About us : We are brazilians, living in Canada for about 20 years and getting ready to make a lifestyle change by moving to Portugal. Things are fine here in Toronto, we both have steady income and a somewhat decent amount of savings and equity in our property.. but the "rat race" is really getting to the point of impacting our quality of life. We have been debating for a few years what to do, and where to go... a place where we could slow down a bit, maybe work doing what we love most, not for the money - but purely out of personal satisfaction. We do have an alternative source of income that allows us to pay the bills in Portugal, so "job placement" is not a concern at all (although we will eventually try and get jobs there - just not looking for great careers and/or income). After some research about the legalities, requirements, etc.. looks like Portugal fits the bill, and we are almost set on proceeding with this move, but the so called "golden handcuffs" are hard to let go. So, I would love to hear from those that left Canada and did a similar move to Portugal.

Many thanks! I will bring you a Tim Hortons double double and a box of timbits once Im in Portugal!


----------



## ViaVinho

Portugal certainly has advantages - reasonably good weather, a reasonable cost of living, a more relaxed lifestyle, and so on.

However, it is good to be aware of the pitfalls too: these are very inefficient beaurocracies of state and large corporations.
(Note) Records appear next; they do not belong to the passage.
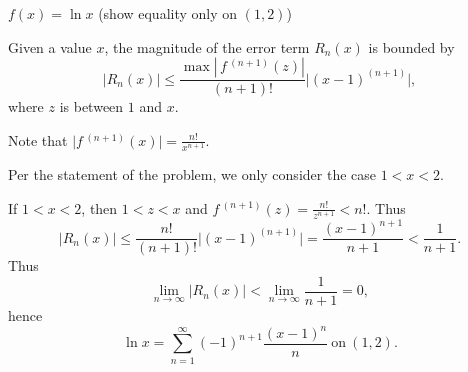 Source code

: {$f(x) = \ln x$ (show equality only on $(1,2)$)
}
{Given a value $x$, the magnitude of the error term $R_n(x)$ is bounded by
$$ \big|R_n(x)\big| \leq \frac{\max\left|\,f\,^{(n+1)}(z)\right|}{(n+1)!}\big|(x-1)^{(n+1)}\big|,$$
where $z$ is between $1$ and $x$. 

Note that $\big|f\,^{(n+1)}(x)\big| = \frac{n!}{x^{n+1}}$. 

Per the statement of the problem, we only consider the case $1<x<2$.

If $1<x<2$, then $1<z<x$ and $f\,^{(n+1)}(z) =\frac{n!}{z^{n+1}}<n!$. Thus
$$ \big|R_n(x)\big| \leq \frac{n!}{(n+1)!}\big|(x-1)^{(n+1)}\big|= \frac{(x-1)^{n+1}}{n+1}<\frac1{n+1}.$$
Thus
$$\lim_{n\to\infty} \big|R_n(x)\big| < \lim_{n\to\infty} \frac1{n+1}=0,$$ hence
$$\ln x = \sum_{n=1}^\infty (-1)^{n+1}\frac{(x-1)^n}n\ \text{on}\ (1,2).$$

%
}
The result is that one often needs to do the same thing over from 3 to 12 or more times to get it sorted out. This becomes very expensive in numerous ways as time, effort, direct costs, and lost opportunities need to be considered. I have become very hesitant to invest anyhting in the country because of these hidden costs and associated uncertainties. Thus, if you are needing to file complicated taxes, buy/sell property, set up a business, etc. the frequent errors, slow system with long waits, poor quality work, need for expensive specialized support to deal with government and other agencies, etc., can be disheartening. How can I put it? You might be exchanging the rat race for a host of other aggravations that will consume your life and make it disagreeable.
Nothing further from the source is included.